Ce jugement de la CJUE va-t-il conforter ces principes ou au contraire les bouleverser ?

Absence de responsabilité directe et d’obligation de filtrage des contenus

Sur beaucoup de points, la Cour a suivi les conclusions de son avocat général, qui insistait sur la nécessité de préserver la liberté d’accès à l’information procurée par les hotspots. Les juges ont notamment considéré que la personne qui met à disposition un accès Wi-Fi ouvert au public n’était pas responsable des agissements de ses utilisateurs, à condition qu’elle se cantonne à un rôle passif de connexion et de transport des informations. Cette exemption de responsabilité bénéficie à l’intermédiaire s’il : 1) n’est pas à l’origine de la transmission des informations, 2) ne sélectionne pas le destinataire et 3) ne sélectionne, ni le modifie les informations faisant l’objet de la transmission.

Par ailleurs, comme c’était déjà le cas pour les fournisseurs d’accès Internet (FAI), la CJUE rappelle dans ce jugement son attachement à ce que les intermédiaires techniques ne soient pas « soumis à des obligations générales de surveillance des informations qu’ils transmettent« . Cela signifie que les ayants droit ne peuvent demander à une juridiction ou à une autorité administrative d’imposer à la personne qui met à disposition un hotspot Wi-Fi des moyens de sécurisation impliquant un filtrage automatisé des contenus ou des dispositifs de type liste noire ou liste blanche de sites Internet.

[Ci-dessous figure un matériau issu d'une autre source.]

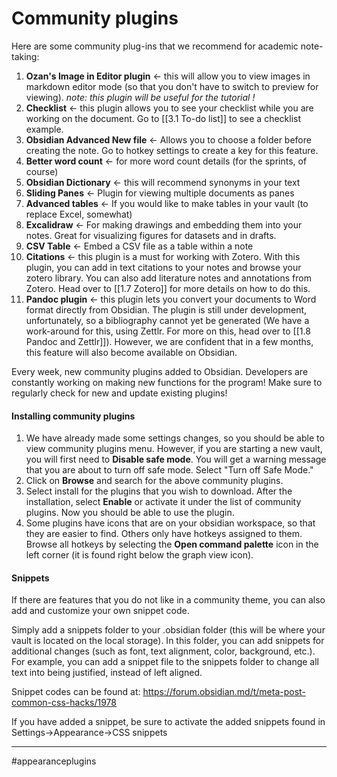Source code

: # Community plugins
Here are some community plug-ins that we recommend for academic note-taking:

1. **Ozan's Image in Editor plugin** <- this will allow you to view images in markdown editor mode (so that you don't have to switch to preview for viewing). *note: this plugin will be useful for the tutorial !*
1. **Checklist** <- this plugin allows you to see your checklist while you are working on the document. Go to [[3.1 To-do list]] to see a checklist example.
2. **Obsidian Advanced New file** <- Allows you to choose a folder before creating the note. Go to hotkey settings to create a key for this feature.
3. **Better word count** <- for more word count details (for the sprints, of course)
5. **Obsidian Dictionary** <- this will recommend synonyms in your text
6. **Sliding Panes** <- Plugin for viewing multiple documents as panes
7. **Advanced tables** <- If you would like to make tables in your vault (to replace Excel, somewhat)
8. **Excalidraw** <- For making drawings and embedding them into your notes. Great for visualizing figures for datasets and in drafts.
9. **CSV Table** <- Embed a CSV file as a table within a note
10. **Citations** <- this plugin is a must for working with Zotero. With this plugin, you can add in text citations to your notes and browse your zotero library. You can also add literature notes and annotations from Zotero. Head over to [[1.7 Zotero]] for more details on how to do this.
11. **Pandoc plugin** <- this plugin lets you convert your documents to Word format directly from Obsidian. The plugin is still under development, unfortunately, so a bibliography cannot yet be generated (We have a work-around for this, using Zettlr. For more on this, head over to [[1.8 Pandoc and Zettlr]]). However, we are confident that in a few months, this feature will also become available on Obsidian.

Every week, new community plugins added to Obsidian. Developers are constantly working on making new functions for the program! Make sure to regularly check for new and update existing plugins!

#### Installing community plugins
1. We have already made some settings changes, so you should be able to view community plugins menu. However, if you are starting a new vault, you will first need to **Disable safe mode**. You will get a warning message that you are about to turn off safe mode. Select "Turn off Safe Mode."
2. Click on **Browse** and search for the above community plugins.
3. Select install for the plugins that you wish to download. After the installation, select **Enable** or activate it under the list of community plugins. Now you should be able to use the plugin.
4. Some plugins have icons that are on your obsidian workspace, so that they are easier to find. Others only have hotkeys assigned to them. Browse all hotkeys by selecting the **Open command palette** icon in the left corner (it is found right below the graph view icon).

#### Snippets
If there are features that you do not like in a community theme, you can also add and customize your own snippet code.

Simply add a snippets folder to your .obsidian folder (this will be where your vault is located on the local storage). In this folder, you can add snippets for additional changes (such as font, text alignment, color, background, etc.). For example, you can add a snippet file to the snippets folder to change all text into being justified, instead of left aligned.

Snippet codes can be found at: https://forum.obsidian.md/t/meta-post-common-css-hacks/1978

If you have added a snippet, be sure to activate the added snippets found in Settings->Appearance->CSS snippets


---
#appearanceplugins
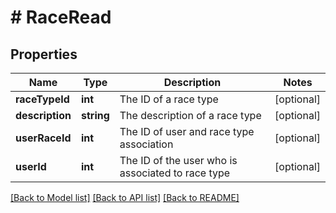 # # RaceRead

## Properties

Name | Type | Description | Notes
------------ | ------------- | ------------- | -------------
**raceTypeId** | **int** | The ID of a race type | [optional]
**description** | **string** | The description of a race type | [optional]
**userRaceId** | **int** | The ID of user and race type association | [optional]
**userId** | **int** | The ID of the user who is associated to race type | [optional]

[[Back to Model list]](../../README.md#models) [[Back to API list]](../../README.md#endpoints) [[Back to README]](../../README.md)
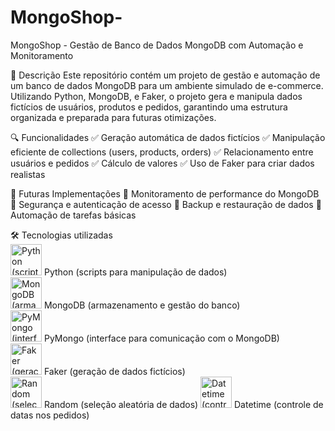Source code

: # MongoShop-
MongoShop - Gestão de Banco de Dados MongoDB com Automação e Monitoramento

📌 Descrição
Este repositório contém um projeto de gestão e automação de um banco de dados MongoDB para um ambiente simulado de e-commerce. Utilizando Python, MongoDB, e Faker, o projeto gera e manipula dados fictícios de usuários, produtos e pedidos, garantindo uma estrutura organizada e preparada para futuras otimizações.

🔍 Funcionalidades
✅ Geração automática de dados fictícios 
✅ Manipulação eficiente de collections (users, products, orders) 
✅ Relacionamento entre usuários e pedidos 
✅ Cálculo de valores
✅ Uso de Faker para criar dados realistas

🔧 Futuras Implementações
🔹 Monitoramento de performance do MongoDB 🔹 Segurança e autenticação de acesso 🔹 Backup e restauração de dados 🔹 Automação de tarefas básicas

🛠 Tecnologias utilizadas<br>
<img src="https://upload.wikimedia.org/wikipedia/commons/thumb/c/c3/Python-logo-notext.svg/1200px-Python-logo-notext.svg.png" alt="Python (scripts para manipulação de dados)" width="50"> Python (scripts para manipulação de dados)<br>
<img src="https://images.icon-icons.com/2415/PNG/512/mongodb_original_logo_icon_146424.png" alt="MongoDB (armazenamento e gestão do banco)" width="50"> MongoDB (armazenamento e gestão do banco)<br>
<img src="https://sahilsehwag.wordpress.com/wp-content/uploads/2017/10/mongopython.png" alt="PyMongo (interface para comunicação com o MongoDB)" width="50"> PyMongo (interface para comunicação com o MongoDB)<br>
<img src="https://images.velog.io/images/15_hwukjunwoo/post/d7237832-78ae-49e1-9799-0fd6a5c92feb/1_ZKJ2QPadOustWCdOPAatgA.png" alt="Faker (geração de dados fictícios)" width="50"> Faker (geração de dados fictícios)<br>
<img src="https://he-arc.github.io/livre-python/_images/dice.png" alt="Random (seleção aleatória de dados)" width="50"> Random (seleção aleatória de dados)
<img src="https://static.wixstatic.com/media/19c06c_0c8fa0294289498c896bc76ee7b2adb7~mv2.png/v1/fill/w_260,h_260,al_c,lg_1,q_85,enc_avif,quality_auto/19c06c_0c8fa0294289498c896bc76ee7b2adb7~mv2.png" alt="Datetime (controle de datas nos pedidos)" width="50"> Datetime (controle de datas nos pedidos)<br>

Cela ne veut cependant pas dire que les établissements fournissant un accès à Internet soient dispensés de toute obligation de conservation des informations liées aux connexions. En France notamment, en vertu de la loi anti-terroriste de 2006, il est obligatoire de conserver pendant un an les « données de connexion » ou « données de trafic« , c’est-à-dire selon la CNIL, des informations comme « l’adresse IP de l’ordinateur (n° identifiant chaque ordinateur connecté à internet) utilisé, la date, de l’heure et la durée de chaque connexion ou encore des informations permettant d’identifier le destinataire d’une communication (par exemple le numéro de téléphone appelé). » Ces données peuvent être demandées par la justice « dans le but de permettre la recherche et la poursuite des infractions pénales« . Mais cette obligation est distincte de la question de la lutte contre la contrefaçon qui était en cause dans cette affaire et elle va rester applicable.

En revanche, la Hadopi est bien compétente pour s’assurer que les personnes morales offrant un accès à Internet ne commettent pas de « négligence caractérisée dans la sécurisation de leur connexion« . Cela signifie – et j’ai déjà eu des témoignages de collègues attestant que c’est déjà arrivé à des bibliothèques – que des personnes morales peuvent recevoir des mails et des courriers d’avertissement de la Hadopi, si l’autorité repère des téléchargements illégaux commis à partir de leurs accès Internet. Au cas où elle est ainsi avertie, la personne morale doit « mettre en place un moyen de sécurisation » adapté pour faire cesser les infractions. Or la décision de la CJUE est intéressante de ce point de vue, car elle précise que les mesures appropriées en la matière n’ont pas besoin d’aller jusqu’à la coupure de la connexion internet, ni même la mise en place de dispositifs de filtrage.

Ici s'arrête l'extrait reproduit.